Some economists say they fear the Fed has pumped so much money into the financial system that it could eventually ignite inflation, fuel speculative asset bubbles or destabilize markets once the Fed has to start raising rates or unloading its record $3 trillion investment portfolio.
And while the Fed's low interest-rate policies are intended to boost borrowing, spending and stock prices, they also hurt millions of retirees and others who depend on income from savings.
"Things are not going to get better for savers," said Greg McBride, senior financial analyst at Bankrate.com. "Rates are going to stay low for borrowers, and the Fed's accommodation will continue to be a positive for the stock market. Right now, the market is addicted to Fed stimulus."
Jim O'Sullivan, chief U.S. economist at High Frequency Economics, said the Fed appears focused on "whether recent improvement continues, and no changes to the (bond) purchase program appear imminent."
But O'Sullivan said he thinks the Fed might scale back its bond purchases in the second half of this year if job growth continues to accelerate.
Brian Bethune, an economics professor at Gordon College in Wenham, Mass., said the Fed's first move might be to reduce its monthly bond purchases in the October-December quarter of this year and again in the first quarter of 2014. Reducing the Fed's bond purchases would likely cause interest rates to rise, making loans more expensive, and possibly cause stock prices to fall.

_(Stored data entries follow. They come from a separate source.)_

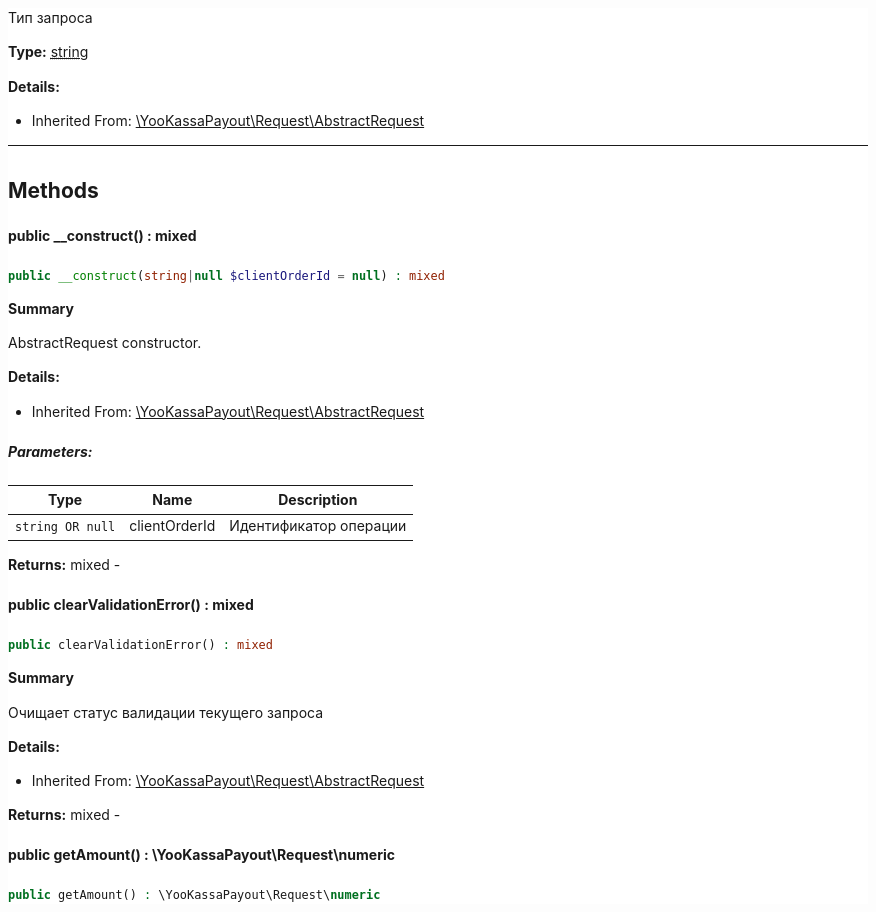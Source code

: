 Тип запроса

**Type:** <a href="../string"><abbr title="string">string</abbr></a>

**Details:**
* Inherited From: [\YooKassaPayout\Request\AbstractRequest](../classes/YooKassaPayout-Request-AbstractRequest.md)



---
## Methods
<a name="method___construct" class="anchor"></a>
#### public __construct() : mixed

```php
public __construct(string|null $clientOrderId = null) : mixed
```

**Summary**

AbstractRequest constructor.

**Details:**
* Inherited From: [\YooKassaPayout\Request\AbstractRequest](../classes/YooKassaPayout-Request-AbstractRequest.md)
##### Parameters:
| Type | Name | Description |
| ---- | ---- | ----------- |
| <code lang="php">string OR null</code> | clientOrderId  | Идентификатор операции |

**Returns:** mixed - 


<a name="method_clearValidationError" class="anchor"></a>
#### public clearValidationError() : mixed

```php
public clearValidationError() : mixed
```

**Summary**

Очищает статус валидации текущего запроса

**Details:**
* Inherited From: [\YooKassaPayout\Request\AbstractRequest](../classes/YooKassaPayout-Request-AbstractRequest.md)

**Returns:** mixed - 


<a name="method_getAmount" class="anchor"></a>
#### public getAmount() : \YooKassaPayout\Request\numeric

```php
public getAmount() : \YooKassaPayout\Request\numeric
```
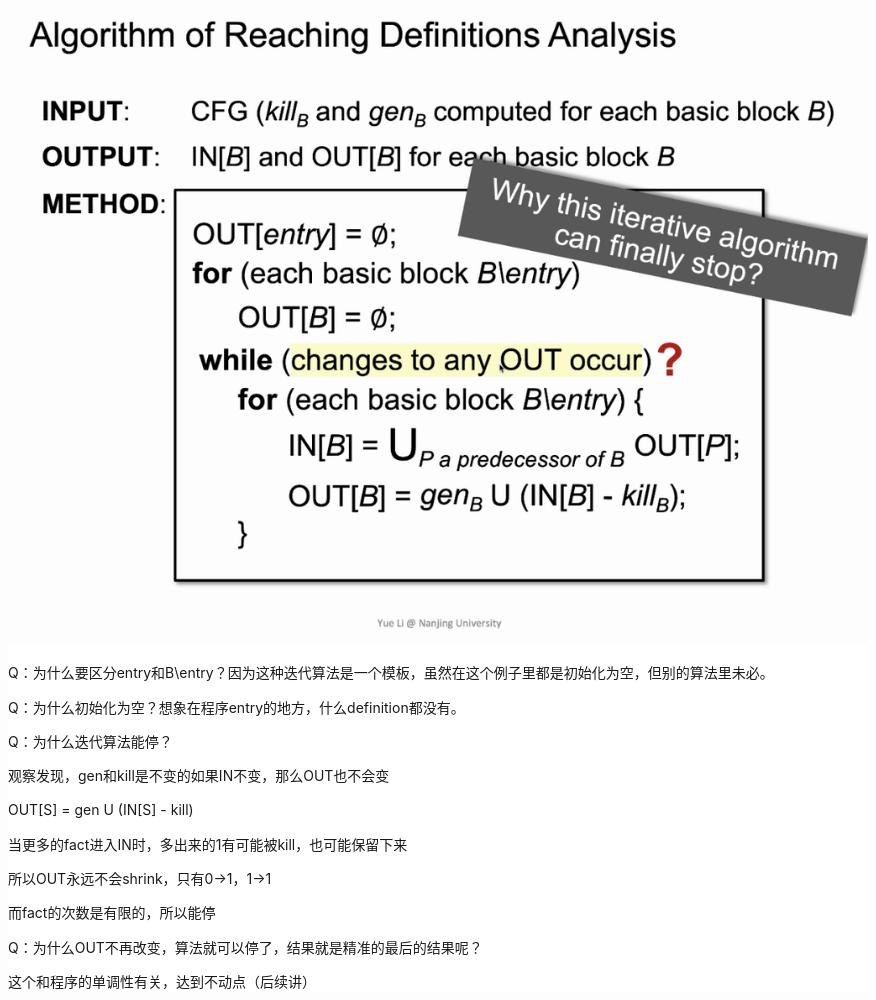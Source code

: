 ![image-20210916192909319](软件分析笔记/image-20210916192909319.png)

Q：为什么要区分entry和B\entry？因为这种迭代算法是一个模板，虽然在这个例子里都是初始化为空，但别的算法里未必。

Q：为什么初始化为空？想象在程序entry的地方，什么definition都没有。

Q：为什么迭代算法能停？

观察发现，gen和kill是不变的如果IN不变，那么OUT也不会变

OUT[S] = gen U (IN[S] - kill)

当更多的fact进入IN时，多出来的1有可能被kill，也可能保留下来

所以OUT永远不会shrink，只有0->1，1->1

而fact的次数是有限的，所以能停

Q：为什么OUT不再改变，算法就可以停了，结果就是精准的最后的结果呢？

这个和程序的单调性有关，达到不动点（后续讲）


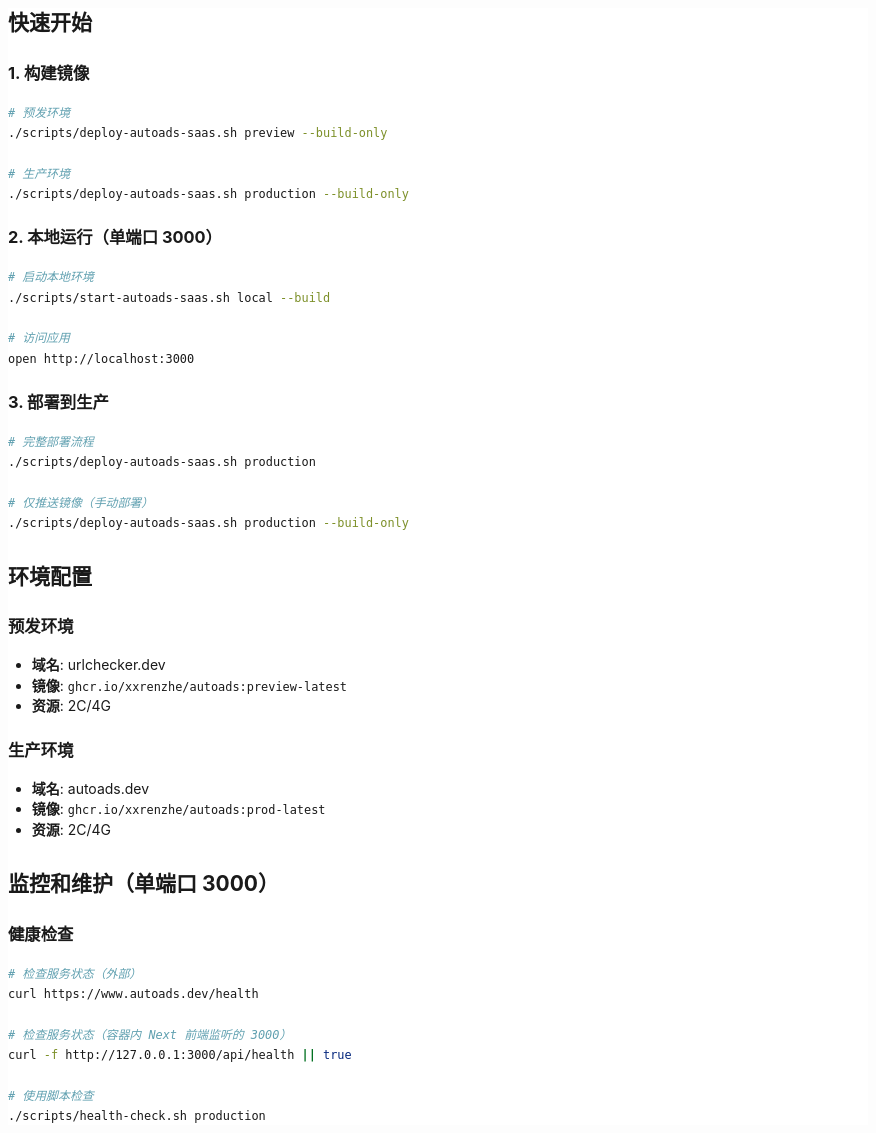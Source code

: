 ## 快速开始

### 1. 构建镜像
```bash
# 预发环境
./scripts/deploy-autoads-saas.sh preview --build-only

# 生产环境
./scripts/deploy-autoads-saas.sh production --build-only
```

### 2. 本地运行（单端口 3000）
```bash
# 启动本地环境
./scripts/start-autoads-saas.sh local --build

# 访问应用
open http://localhost:3000
```

### 3. 部署到生产
```bash
# 完整部署流程
./scripts/deploy-autoads-saas.sh production

# 仅推送镜像（手动部署）
./scripts/deploy-autoads-saas.sh production --build-only
```

## 环境配置

### 预发环境
- **域名**: urlchecker.dev
- **镜像**: `ghcr.io/xxrenzhe/autoads:preview-latest`
- **资源**: 2C/4G

### 生产环境
- **域名**: autoads.dev
- **镜像**: `ghcr.io/xxrenzhe/autoads:prod-latest`
- **资源**: 2C/4G

## 监控和维护（单端口 3000）

### 健康检查
```bash
# 检查服务状态（外部）
curl https://www.autoads.dev/health

# 检查服务状态（容器内 Next 前端监听的 3000）
curl -f http://127.0.0.1:3000/api/health || true

# 使用脚本检查
./scripts/health-check.sh production
```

The economy slowed to an annual growth rate of just 0.1 percent in the October-December quarter, a near-stall that was due mainly to temporary factors that have largely faded. Economists think growth has rebounded in the January-March quarter to an annual rate around 2 percent or more. The most recent data support that view.
Americans spent more at retailers in February despite higher Social Security taxes that shrank most workers' paychecks. Manufacturing gained solidly in February. And employers have gone on a four-month hiring spree, adding an average of 205,000 jobs a month. In February, the unemployment rate, though still high, reached its lowest point since December 2008.
One reason for the Fed's reluctance to reduce its stimulus is the history of the past three years. In each of the three, economic prospects looked promising as the year began. Yet in each case, the economy stumbled.
Though the economy has brightened this year, it still faces threats, including across-the-board government spending cuts that took effect March 1 and are expected to trigger furloughs and layoffs.
The Fed's forecasts for the economy are rosier than those issued by the Congressional Budget Office. The CBO has warned that the government spending cuts, along with the Social Security tax increase and higher taxes on top earners, could slow growth by 1.5 percentage points this year, to 1.5 percent.
Bernanke, whose second four-term term as chairman ends in January 2014, was asked whether he might stay on for another term. Doing so could allow him to manage the Fed's delicate transition from stimulating the economy to selling its vast investment portfolio and gradually raising interest rates to prevent inflation.
"I don't think I am the only person in the world who can manage the exit," Bernanke said. "With respect to my personal plans, I will certainly let you know when I have something more concrete."